*YOUR INSTRUCTIONS:* Find the string "name" in the records and copy each line where it occurs.

+ + + + + + +

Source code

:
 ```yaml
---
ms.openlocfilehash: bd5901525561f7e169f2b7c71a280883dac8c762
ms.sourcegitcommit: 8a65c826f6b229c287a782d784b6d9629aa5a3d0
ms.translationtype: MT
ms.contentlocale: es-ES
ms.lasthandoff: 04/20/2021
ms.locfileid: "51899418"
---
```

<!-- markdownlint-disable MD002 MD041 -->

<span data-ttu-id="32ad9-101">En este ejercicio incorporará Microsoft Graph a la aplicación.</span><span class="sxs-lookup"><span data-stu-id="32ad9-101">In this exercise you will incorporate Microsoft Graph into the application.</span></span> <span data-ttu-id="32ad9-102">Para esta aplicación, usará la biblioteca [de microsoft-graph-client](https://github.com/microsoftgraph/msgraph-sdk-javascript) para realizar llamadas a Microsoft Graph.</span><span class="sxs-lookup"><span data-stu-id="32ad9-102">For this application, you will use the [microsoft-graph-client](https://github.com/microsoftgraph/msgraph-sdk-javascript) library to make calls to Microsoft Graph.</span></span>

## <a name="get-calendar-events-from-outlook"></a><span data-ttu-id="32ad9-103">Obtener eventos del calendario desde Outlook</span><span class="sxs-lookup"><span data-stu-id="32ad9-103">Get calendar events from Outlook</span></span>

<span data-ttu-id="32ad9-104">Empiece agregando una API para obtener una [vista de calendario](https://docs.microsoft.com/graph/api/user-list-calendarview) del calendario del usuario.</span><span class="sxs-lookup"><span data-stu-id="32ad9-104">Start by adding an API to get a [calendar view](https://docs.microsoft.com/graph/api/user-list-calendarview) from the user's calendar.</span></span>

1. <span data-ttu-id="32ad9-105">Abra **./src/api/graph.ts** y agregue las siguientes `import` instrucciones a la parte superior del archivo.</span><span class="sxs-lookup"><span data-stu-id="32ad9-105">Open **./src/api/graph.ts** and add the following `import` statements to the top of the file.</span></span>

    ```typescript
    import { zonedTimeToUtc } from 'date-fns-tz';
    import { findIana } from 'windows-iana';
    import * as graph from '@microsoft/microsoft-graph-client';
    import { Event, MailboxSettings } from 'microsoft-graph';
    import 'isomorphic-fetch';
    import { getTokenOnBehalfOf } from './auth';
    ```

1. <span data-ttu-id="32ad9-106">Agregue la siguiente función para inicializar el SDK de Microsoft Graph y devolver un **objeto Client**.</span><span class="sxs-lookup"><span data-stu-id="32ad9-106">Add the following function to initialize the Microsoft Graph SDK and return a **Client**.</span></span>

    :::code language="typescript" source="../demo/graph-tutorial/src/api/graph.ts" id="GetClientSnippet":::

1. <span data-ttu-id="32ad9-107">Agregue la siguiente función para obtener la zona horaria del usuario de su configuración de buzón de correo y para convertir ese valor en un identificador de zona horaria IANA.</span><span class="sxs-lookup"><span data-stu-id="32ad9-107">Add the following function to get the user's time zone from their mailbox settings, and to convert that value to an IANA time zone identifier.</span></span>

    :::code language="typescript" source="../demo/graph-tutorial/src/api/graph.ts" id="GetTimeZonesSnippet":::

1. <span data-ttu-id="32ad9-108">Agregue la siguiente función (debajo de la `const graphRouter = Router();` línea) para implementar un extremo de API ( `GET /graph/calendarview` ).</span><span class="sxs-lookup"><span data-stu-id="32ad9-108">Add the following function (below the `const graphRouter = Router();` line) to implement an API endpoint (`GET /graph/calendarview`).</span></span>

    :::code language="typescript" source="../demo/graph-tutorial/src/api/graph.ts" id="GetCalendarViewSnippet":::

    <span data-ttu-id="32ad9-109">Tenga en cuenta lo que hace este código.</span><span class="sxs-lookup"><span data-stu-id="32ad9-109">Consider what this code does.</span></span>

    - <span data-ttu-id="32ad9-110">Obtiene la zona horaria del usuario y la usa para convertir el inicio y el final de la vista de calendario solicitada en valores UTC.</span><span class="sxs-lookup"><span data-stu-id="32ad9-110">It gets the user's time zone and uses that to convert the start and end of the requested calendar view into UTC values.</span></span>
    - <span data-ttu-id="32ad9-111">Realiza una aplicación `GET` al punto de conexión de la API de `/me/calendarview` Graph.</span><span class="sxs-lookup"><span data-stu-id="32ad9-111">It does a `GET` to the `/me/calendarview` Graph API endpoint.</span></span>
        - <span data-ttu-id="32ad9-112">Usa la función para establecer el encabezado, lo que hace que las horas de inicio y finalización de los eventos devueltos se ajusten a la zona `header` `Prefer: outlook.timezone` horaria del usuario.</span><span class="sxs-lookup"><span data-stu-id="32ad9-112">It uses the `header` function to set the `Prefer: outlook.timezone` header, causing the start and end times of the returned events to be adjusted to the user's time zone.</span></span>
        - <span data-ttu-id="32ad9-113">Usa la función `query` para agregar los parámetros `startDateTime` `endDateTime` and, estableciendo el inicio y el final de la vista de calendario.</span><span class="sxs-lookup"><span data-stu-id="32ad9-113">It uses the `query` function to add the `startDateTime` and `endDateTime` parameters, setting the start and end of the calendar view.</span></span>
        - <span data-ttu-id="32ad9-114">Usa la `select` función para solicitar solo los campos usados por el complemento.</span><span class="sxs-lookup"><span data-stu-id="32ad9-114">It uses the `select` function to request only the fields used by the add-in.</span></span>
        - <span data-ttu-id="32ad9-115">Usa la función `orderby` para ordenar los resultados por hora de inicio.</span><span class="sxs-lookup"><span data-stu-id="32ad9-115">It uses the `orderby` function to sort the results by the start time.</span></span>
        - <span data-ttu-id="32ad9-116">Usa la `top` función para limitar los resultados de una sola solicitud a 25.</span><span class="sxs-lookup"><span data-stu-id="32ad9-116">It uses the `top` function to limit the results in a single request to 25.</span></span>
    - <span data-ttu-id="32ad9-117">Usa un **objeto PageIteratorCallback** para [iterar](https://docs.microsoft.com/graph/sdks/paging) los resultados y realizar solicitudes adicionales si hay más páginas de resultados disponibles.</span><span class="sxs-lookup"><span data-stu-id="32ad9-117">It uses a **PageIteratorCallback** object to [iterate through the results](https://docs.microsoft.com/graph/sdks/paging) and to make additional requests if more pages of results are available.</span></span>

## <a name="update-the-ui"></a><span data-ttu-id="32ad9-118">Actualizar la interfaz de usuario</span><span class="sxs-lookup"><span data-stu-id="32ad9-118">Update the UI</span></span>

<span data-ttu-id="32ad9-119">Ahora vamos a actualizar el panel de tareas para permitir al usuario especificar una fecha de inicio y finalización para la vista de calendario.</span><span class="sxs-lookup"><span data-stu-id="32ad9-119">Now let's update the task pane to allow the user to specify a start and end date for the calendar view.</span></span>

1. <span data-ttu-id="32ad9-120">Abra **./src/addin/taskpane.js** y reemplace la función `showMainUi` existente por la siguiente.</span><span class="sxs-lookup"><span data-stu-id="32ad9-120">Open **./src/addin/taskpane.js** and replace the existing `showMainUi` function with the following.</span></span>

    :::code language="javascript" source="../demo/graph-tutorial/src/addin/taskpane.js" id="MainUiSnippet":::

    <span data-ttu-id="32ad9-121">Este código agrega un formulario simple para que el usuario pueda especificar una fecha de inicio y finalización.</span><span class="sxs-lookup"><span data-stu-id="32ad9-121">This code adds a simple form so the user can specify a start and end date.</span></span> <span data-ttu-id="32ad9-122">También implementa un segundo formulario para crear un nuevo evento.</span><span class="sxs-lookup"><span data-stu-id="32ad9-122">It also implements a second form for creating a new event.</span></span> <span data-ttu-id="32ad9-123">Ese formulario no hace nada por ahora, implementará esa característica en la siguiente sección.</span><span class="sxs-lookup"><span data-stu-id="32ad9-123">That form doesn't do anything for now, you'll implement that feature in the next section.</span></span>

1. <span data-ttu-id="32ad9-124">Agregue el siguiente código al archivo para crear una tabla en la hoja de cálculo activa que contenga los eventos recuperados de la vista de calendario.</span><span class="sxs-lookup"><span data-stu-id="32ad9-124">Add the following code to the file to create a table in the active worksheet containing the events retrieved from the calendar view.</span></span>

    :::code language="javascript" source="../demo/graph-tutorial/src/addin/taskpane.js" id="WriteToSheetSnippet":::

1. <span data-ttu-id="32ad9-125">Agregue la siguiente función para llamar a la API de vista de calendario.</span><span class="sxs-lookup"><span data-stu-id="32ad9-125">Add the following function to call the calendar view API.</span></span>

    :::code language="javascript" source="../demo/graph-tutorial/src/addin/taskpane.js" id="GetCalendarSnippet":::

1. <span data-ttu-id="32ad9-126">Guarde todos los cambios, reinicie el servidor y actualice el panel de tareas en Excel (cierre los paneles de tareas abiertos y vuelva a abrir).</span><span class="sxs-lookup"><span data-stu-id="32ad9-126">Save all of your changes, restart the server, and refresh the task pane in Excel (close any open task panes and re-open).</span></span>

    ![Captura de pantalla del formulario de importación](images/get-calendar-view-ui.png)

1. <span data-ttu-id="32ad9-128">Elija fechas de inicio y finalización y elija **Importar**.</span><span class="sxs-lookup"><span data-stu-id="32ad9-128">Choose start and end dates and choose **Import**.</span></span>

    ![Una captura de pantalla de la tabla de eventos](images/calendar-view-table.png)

+ + + + + + +

*WRITTEN RESPONSE:*
## <a name="get-calendar-events-from-outlook"></a><span data-ttu-id="32ad9-103">Obtener eventos del calendario desde Outlook</span><span class="sxs-lookup"><span data-stu-id="32ad9-103">Get calendar events from Outlook</span></span>
## <a name="update-the-ui"></a><span data-ttu-id="32ad9-118">Actualizar la interfaz de usuario</span><span class="sxs-lookup"><span data-stu-id="32ad9-118">Update the UI</span></span>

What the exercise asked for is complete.